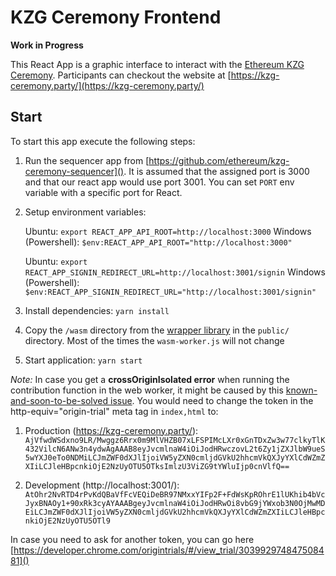 # KZG Ceremony Frontend

**Work in Progress**

This React App is a graphic interface to interact with the [Ethereum KZG Ceremony](https://github.com/ethereum/kzg-ceremony). Participants can checkout the website at [https://kzg-ceremony.party/](https://kzg-ceremony.party/)

## Start

To start this app execute the following steps:

1. Run the sequencer app from [https://github.com/ethereum/kzg-ceremony-sequencer](). It is assumed that the assigned port is 3000 and that our react app would use port 3001. You can set `PORT` env variable with a specific port for React.

1. Setup environment variables:

    Ubuntu: `export REACT_APP_API_ROOT=http://localhost:3000`
    Windows (Powershell): ` $env:REACT_APP_API_ROOT="http://localhost:3000" `

    Ubuntu: `export REACT_APP_SIGNIN_REDIRECT_URL=http://localhost:3001/signin`
    Windows (Powershell): ` $env:REACT_APP_SIGNIN_REDIRECT_URL="http://localhost:3001/signin" `

2. Install dependencies: `yarn install`

3. Copy the `/wasm` directory from the [wrapper library](https://github.com/zkparty/wrapper-small-pot) in the `public/` directory. Most of the times the `wasm-worker.js` will not change

4. Start application: `yarn start`


*Note:* In case you get a **crossOriginIsolated error** when running the contribution function in the web worker, it might be caused by this [known-and-soon-to-be-solved issue](https://web.dev/why-coop-coep/). You would need to change the token in the http-equiv="origin-trial" meta tag in `index,html` to:

1. Production (https://kzg-ceremony.party/): ` AjVfwdWSdxno9LR/Mwggz6Rrx0m9MlVHZB07xLFSPIMcLXr0xGnTDxZw3w77clkyTlK432VilcN6ANw3n4ydwAgAAAB8eyJvcmlnaW4iOiJodHRwczovL2t6Zy1jZXJlbW9ueS5wYXJ0eTo0NDMiLCJmZWF0dXJlIjoiVW5yZXN0cmljdGVkU2hhcmVkQXJyYXlCdWZmZXIiLCJleHBpcnkiOjE2NzUyOTU5OTksImlzU3ViZG9tYWluIjp0cnVlfQ== `

2. Development (http://localhost:3001/): `AtOhr2NvRTD4rPvKdQBaVfFcVEQiDeBR97NMxxYIFp2F+FdWsKpROhrE1lUKhib4bVcJyxBNAOy1+90xRk3cyAYAAABgeyJvcmlnaW4iOiJodHRwOi8vbG9jYWxob3N0OjMwMDEiLCJmZWF0dXJlIjoiVW5yZXN0cmljdGVkU2hhcmVkQXJyYXlCdWZmZXIiLCJleHBpcnkiOjE2NzUyOTU5OTl9 `

In case you need to ask for another token, you can go here [https://developer.chrome.com/origintrials/#/view_trial/303992974847508481]()

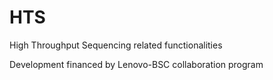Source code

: # HTS
High Throughput Sequencing related functionalities

Development financed by Lenovo-BSC collaboration program

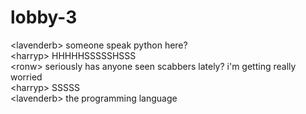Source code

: # lobby-3  
<lavenderb\> someone speak python here?  
<harryp\> HHHHHSSSSSHSSS  
<ronw\> seriously has anyone seen scabbers lately? i'm getting really worried  
<harryp\> SSSSS  
<lavenderb\> the programming language  
  
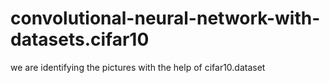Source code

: # convolutional-neural-network-with-datasets.cifar10
we are identifying  the pictures with the help of cifar10.dataset
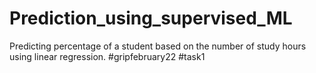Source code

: # Prediction_using_supervised_ML
Predicting percentage of a student based on the number of study hours using linear regression.
#gripfebruary22 #task1 
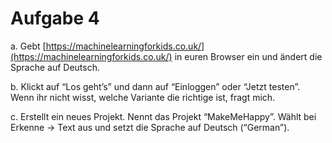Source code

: # Aufgabe 4
a. Gebt [https://machinelearningforkids.co.uk/](https://machinelearningforkids.co.uk/) in euren Browser ein und ändert die Sprache auf Deutsch. 

b. Klickt auf “Los geht’s” und dann auf “Einloggen” oder “Jetzt testen”. Wenn ihr nicht wisst, 
welche Variante die richtige ist, fragt mich.

c. Erstellt ein neues Projekt. Nennt das Projekt “MakeMeHappy”. Wählt bei Erkenne → Text
aus und setzt die Sprache auf Deutsch (“German”).
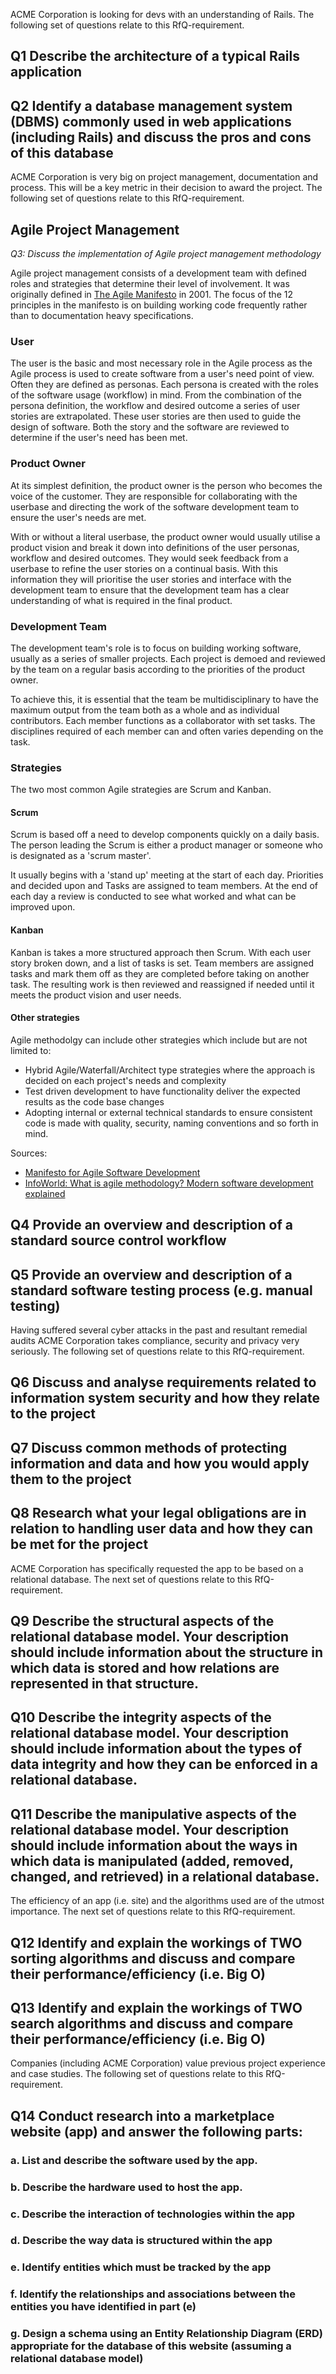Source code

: ACME Corporation is looking for devs with an understanding of Rails. The following set of questions relate to this RfQ-requirement.


## Q1 Describe the architecture of a typical Rails application

## Q2 Identify a database management system (DBMS) commonly used in web applications (including Rails) and discuss the pros and cons of this database

ACME Corporation is very big on project management, documentation and process. This will be a key metric in their decision to award the project. The following set of questions relate to this RfQ-requirement.

## Agile Project Management

*Q3: Discuss the implementation of Agile project management methodology*

Agile project management consists of a development team with defined roles and strategies that determine their level of involvement. It was originally defined in [The Agile Manifesto](https://agilemanifesto.org/history.html) in 2001. The focus of the 12 principles in the manifesto is on building working code frequently rather than to documentation heavy specifications.

### User

The user is the basic and most necessary role in the Agile process as the Agile process is used to create software from a user's need point of view. Often they are defined as personas. Each persona is created with the roles of the software usage (workflow) in mind. From the combination of the persona definition, the workflow and desired outcome a series of user stories are extrapolated. These user stories are then used to guide the design of software. Both the story and the software are reviewed to determine if the user's need has been met.

### Product Owner

At its simplest definition, the product owner is the person who becomes the voice of the customer. They are responsible for collaborating with the userbase and directing the work of the software development team to ensure the user's needs are met. 

With or without a literal userbase, the product owner would usually utilise a product vision and break it down into definitions of the user personas, workflow and desired outcomes. They would seek feedback from a userbase to refine the user stories on a continual basis. With this information they will prioritise the user stories and interface with the development team to ensure that the development team has a clear understanding of what is required in the final product.

### Development Team

The development team's role is to focus on building working software, usually as a series of smaller projects. Each project is demoed and reviewed by the team on a regular basis according to the priorities of the product owner.

To achieve this, it is essential that the team be multidisciplinary to have the maximum output from the team both as a whole and as individual contributors. Each member functions as a collaborator with set tasks. The disciplines required of each member can and often varies depending on the task.

### Strategies

The two most common Agile strategies are Scrum and Kanban.

#### Scrum

Scrum is based off a need to develop components quickly on a daily basis. The person leading the Scrum is either a product manager or someone who is designated as a 'scrum master'.

It usually begins with a 'stand up' meeting at the start of each day. Priorities and decided upon and Tasks are assigned to team members. At the end of each day a review is conducted to see what worked and what can be improved upon.

#### Kanban

Kanban is takes a more structured approach then Scrum. With each user story broken down, and a list of tasks is set. Team members are assigned tasks and mark them off as they are completed before taking on another task. The resulting work is then reviewed and reassigned if needed until it meets the product vision and user needs.

#### Other strategies

Agile methodolgy can include other strategies which include but are not limited to:

- Hybrid Agile/Waterfall/Architect type strategies where the approach is decided on each project's needs and complexity
- Test driven development to have functionality deliver the expected results as the code base changes
- Adopting internal or external technical standards to ensure consistent code is made with quality, security, naming conventions and so forth in mind.

Sources:

- [Manifesto for Agile Software Development](https://agilemanifesto.org/)
- [InfoWorld: What is agile methodology? Modern software development explained](https://www.infoworld.com/article/3237508/what-is-agile-methodology-modern-software-development-explained.html?page=1)

## Q4    Provide an overview and description of a standard source control workflow

## Q5    Provide an overview and description of a standard software testing process (e.g. manual testing)

Having suffered several cyber attacks in the past and resultant remedial audits ACME Corporation takes compliance, security and privacy very seriously. The following set of questions relate to this RfQ-requirement.


## Q6    Discuss and analyse requirements related to information system security and how they relate to the project

## Q7    Discuss common methods of protecting information and data and how you would apply them to the project

## Q8    Research what your legal obligations are in relation to handling user data and how they can be met for the project

ACME Corporation has specifically requested the app to be based on a relational database. The next set of questions relate to this RfQ-requirement.

## Q9    Describe the structural aspects of the relational database model. Your description should include information about the structure in which data is stored and how relations are represented in that structure.

## Q10   Describe the integrity aspects of the relational database model. Your description should include information about the types of data integrity and how they can be enforced in a relational database.

## Q11   Describe the manipulative aspects of the relational database model. Your description should include information about the ways in which data is manipulated (added, removed, changed, and retrieved) in a relational database.

The efficiency of an app (i.e. site) and the algorithms used are of the utmost importance. The next set of questions relate to this RfQ-requirement.

## Q12 Identify and explain the workings of TWO sorting algorithms and discuss and compare their performance/efficiency (i.e. Big O)

## Q13 Identify and explain the workings of TWO search algorithms and discuss and compare their performance/efficiency (i.e. Big O)

Companies (including ACME Corporation) value previous project experience and case studies. The following set of questions relate to this RfQ-requirement.
## Q14 Conduct research into a marketplace website (app) and answer the following parts:  

### a. List and describe the software used by the app.

### b. Describe the hardware used to host the app.

### c. Describe the interaction of technologies within the app

###  d. Describe the way data is structured within the app

### e. Identify entities which must be tracked by the app

### f. Identify the relationships and associations between the entities you have identified in part (e)

### g. Design a schema using an Entity Relationship Diagram (ERD) appropriate for the database of this website (assuming a relational database model) 
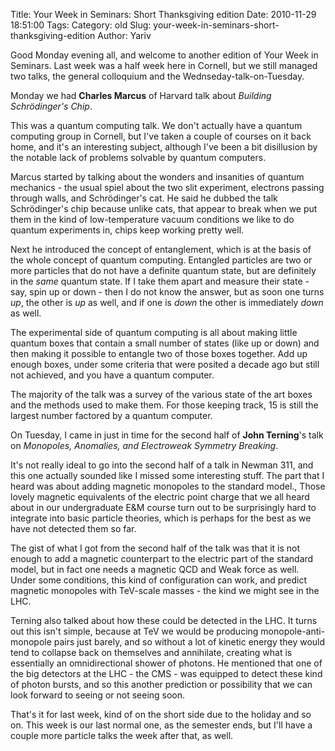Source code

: Title: Your Week in Seminars: Short Thanksgiving edition
Date: 2010-11-29 18:51:00
Tags: 
Category: old
Slug: your-week-in-seminars-short-thanksgiving-edition
Author: Yariv


Good Monday evening all, and welcome to another edition of Your Week in Seminars. Last week was a half week here in Cornell, but we still managed two talks, the general colloquium and the Wednseday-talk-on-Tuesday.

<a name='more'></a>

Monday we had <span style="font-weight: bold;"> Charles Marcus</span> of Harvard talk about <span style="font-style: italic;">Building Schrödinger's Chip</span>.

This was a quantum computing talk. We don't actually have a quantum computing group in Cornell, but I've taken a couple of courses on it back home, and it's an interesting subject, although I've been a bit disillusion by the notable lack of problems solvable by quantum computers.

Marcus started by talking about the wonders and insanities of quantum mechanics - the usual spiel about the two slit experiment, electrons passing through walls, and Schrödinger's cat. He said he dubbed the talk Schrödinger's chip because unlike cats, that appear to break when we put them in the kind of low-temperature vacuum conditions we like to do quantum experiments in, chips keep working pretty well.

Next he introduced the concept of entanglement, which is at the basis of the whole concept of quantum computing. Entangled particles are two or more particles that do not have a definite quantum state, but are definitely in the <span style="font-style: italic;">same</span> quantum state. If I take them apart and measure their state - say, spin up or down - then I do not know the answer, but as soon one turns <span style="font-style: italic;">up</span>, the other is <span style="font-style: italic;">up</span> as well, and if one is <span style="font-style: italic;">down</span> the other is immediately <span style="font-style: italic;">down</span> as well.

The experimental side of quantum computing is all about making little quantum boxes that contain a small number of states (like up or down) and then making it possible to entangle two of those boxes together. Add up enough boxes, under some criteria that were posited a decade ago but still not achieved, and you have a quantum computer.

The majority of the talk was a survey of the various state of the art boxes and the methods used to make them. For those keeping track, 15 is still the largest number factored by a quantum computer.


On Tuesday, I came in just in time for the second half of <span style="font-weight: bold;">John Terning</span>'s talk on <span style="font-style: italic;">Monopoles, Anomalies, and Electroweak Symmetry Breaking</span>.

It's not really ideal to go into the second half of a talk in Newman 311, and this one actually sounded like I missed some interesting stuff. The part that I heard was about adding magnetic monopoles to the standard model., Those lovely magnetic equivalents of the electric point charge that we all heard about in our undergraduate E&amp;M course turn out to be surprisingly hard to integrate into basic particle theories, which is perhaps for the best as we have not detected them so far.

The gist of what I got from the second half of the talk was that it is not enough to add a magnetic counterpart to the electric part of the standard model, but in fact one needs a magnetic QCD and Weak force as well. Under some conditions, this kind of configuration can work, and predict magnetic monopoles with TeV-scale masses - the kind we might see in the LHC.

Terning also talked about how these could be detected in the LHC. It turns out this isn't simple, because at TeV we would be producing monopole-anti-monopole  pairs just barely, and so without a lot of kinetic energy they would tend to collapse back on themselves and annihilate, creating what is essentially an omnidirectional shower of photons. He mentioned that one of the big detectors at the LHC - the CMS - was equipped to detect these kind of photon bursts, and so this another prediction or possibility that we can look forward to seeing or not seeing soon.


That's it for last week, kind of on the short side due to the holiday and so on. This week  is our last normal one, as the semester ends, but I'll have a couple more particle talks the week after that, as well.
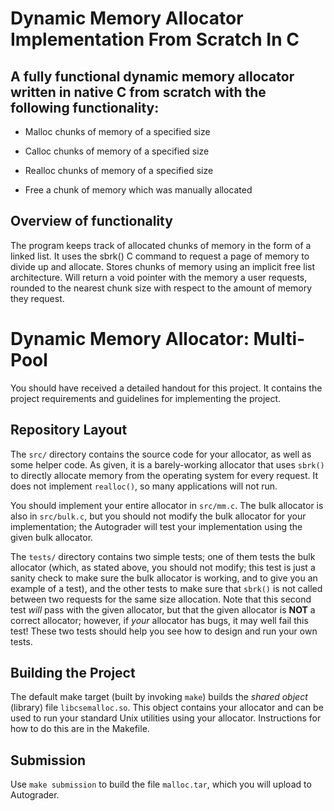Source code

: # Dynamic Memory Allocator Implementation From Scratch In C

## A fully functional dynamic memory allocator written in native C from scratch with the following functionality:

* Malloc chunks of memory of a specified size

* Calloc chunks of memory of a specified size

* Realloc chunks of memory of a specified size

* Free a chunk of memory which was manually allocated

## Overview of functionality

The program keeps track of allocated chunks of memory in the form of a linked list. It uses the sbrk() C command to request a page of memory to divide up and allocate. Stores chunks of memory using an implicit free list architecture. Will return a void pointer with the memory a user requests, rounded to the nearest chunk size with respect to the amount of memory they request. 






Dynamic Memory Allocator: Multi-Pool
===

You should have received a detailed handout for this project.  It
contains the project requirements and guidelines for implementing the
project.

Repository Layout
---

The `src/` directory contains the source code for your allocator, as
well as some helper code.  As given, it is a barely-working allocator
that uses `sbrk()` to directly allocate memory from the operating system
for every request.  It does not implement `realloc()`, so many
applications will not run.

You should implement your entire allocator in `src/mm.c`.  The bulk
allocator is also in `src/bulk.c`, but you should not modify the bulk
allocator for your implementation; the Autograder will test your
implementation using the given bulk allocator.

The `tests/` directory contains two simple tests; one of them tests the
bulk allocator (which, as stated above, you should not modify; this test
is just a sanity check to make sure the bulk allocator is working, and
to give you an example of a test), and the other tests to make sure that
`sbrk()` is not called between two requests for the same size
allocation.  Note that this second test _will_ pass with the given
allocator, but that the given allocator is **NOT** a correct allocator;
however, if _your_ allocator has bugs, it may well fail this test!
These two tests should help you see how to design and run your own
tests.

Building the Project
---

The default make target (built by invoking `make`) builds the _shared
object_ (library) file `libcsemalloc.so`.  This object contains your
allocator and can be used to run your standard Unix utilities using your
allocator.  Instructions for how to do this are in the Makefile.


Submission
---

Use `make submission` to build the file `malloc.tar`, which you will
upload to Autograder.
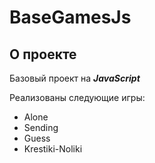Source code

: # BaseGamesJs
## О проекте
Базовый проект на ***JavaScript***

Реализованы следующие игры:
* Alone
* Sending
* Guess
* Krestiki-Noliki
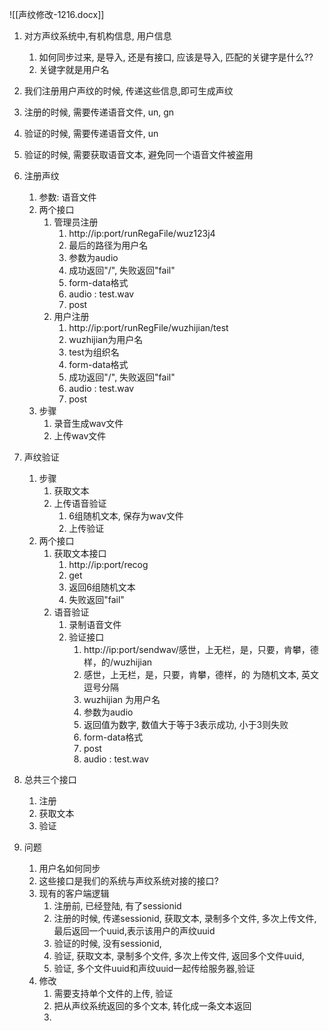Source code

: ![[声纹修改-1216.docx]]

1. 对方声纹系统中,有机构信息, 用户信息
	1. 如何同步过来, 是导入, 还是有接口, 应该是导入, 匹配的关键字是什么?? 
	2. 关键字就是用户名
2. 我们注册用户声纹的时候, 传递这些信息,即可生成声纹
3. 注册的时候, 需要传递语音文件, un, gn
4. 验证的时候, 需要传递语音文件, un
5. 验证的时候, 需要获取语音文本, 避免同一个语音文件被盗用



1. 注册声纹
	1. 参数: 语音文件
	2. 两个接口
		1. 管理员注册
			1. http://ip:port/runRegaFile/wuz123j4
			2. 最后的路径为用户名
			3. 参数为audio
			4. 成功返回"/", 失败返回"fail"
			5. form-data格式
			6. audio : test.wav
			7. post
		2. 用户注册
			1. http://ip:port/runRegFile/wuzhijian/test
			2. wuzhijian为用户名
			3. test为组织名
			4. form-data格式
			5. 成功返回"/", 失败返回"fail"
			6. audio : test.wav
			7. post
	3. 步骤
		1. 录音生成wav文件
		2. 上传wav文件
2. 声纹验证
	1. 步骤
		1. 获取文本
		2. 上传语音验证
			1. 6组随机文本, 保存为wav文件
			2. 上传验证
	2. 两个接口
		1. 获取文本接口
			1. http://ip:port/recog 
			2. get
			3. 返回6组随机文本
			4. 失败返回"fail"
		2. 语音验证
			1. 录制语音文件
			2. 验证接口
				1. http://ip:port/sendwav/感世，上无栏，是，只要，肯攀，德样，的/wuzhijian 
				2. 感世，上无栏，是，只要，肯攀，德样，的  为随机文本, 英文逗号分隔
				3. wuzhijian 为用户名
				4. 参数为audio
				5. 返回值为数字, 数值大于等于3表示成功, 小于3则失败
				6. form-data格式
				7. post
				8. audio : test.wav
3. 总共三个接口
	1. 注册
	2. 获取文本
	3. 验证
4. 问题
	1. 用户名如何同步
	2. 这些接口是我们的系统与声纹系统对接的接口?
	3. 现有的客户端逻辑
		1. 注册前, 已经登陆, 有了sessionid
		2. 注册的时候, 传递sessionid, 获取文本, 录制多个文件, 多次上传文件, 最后返回一个uuid,表示该用户的声纹uuid
		3. 验证的时候, 没有sessionid, 
		4. 验证, 获取文本, 录制多个文件, 多次上传文件, 返回多个文件uuid, 
		5. 验证, 多个文件uuid和声纹uuid一起传给服务器,验证
	4. 修改
		1.  需要支持单个文件的上传, 验证
		2. 把从声纹系统返回的多个文本, 转化成一条文本返回
		3.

■ ■ ■

There is one span to return: the line holding "录制多个文件, 多次上传文件, 最后返回一个uuid,表示该用户的声纹uuid" and every line after it through the end of the listing above; please give it exactly and add nothing.

		2. 注册的时候, 传递sessionid, 获取文本, 录制多个文件, 多次上传文件, 最后返回一个uuid,表示该用户的声纹uuid
		3. 验证的时候, 没有sessionid, 
		4. 验证, 获取文本, 录制多个文件, 多次上传文件, 返回多个文件uuid, 
		5. 验证, 多个文件uuid和声纹uuid一起传给服务器,验证
	4. 修改
		1.  需要支持单个文件的上传, 验证
		2. 把从声纹系统返回的多个文本, 转化成一条文本返回
		3.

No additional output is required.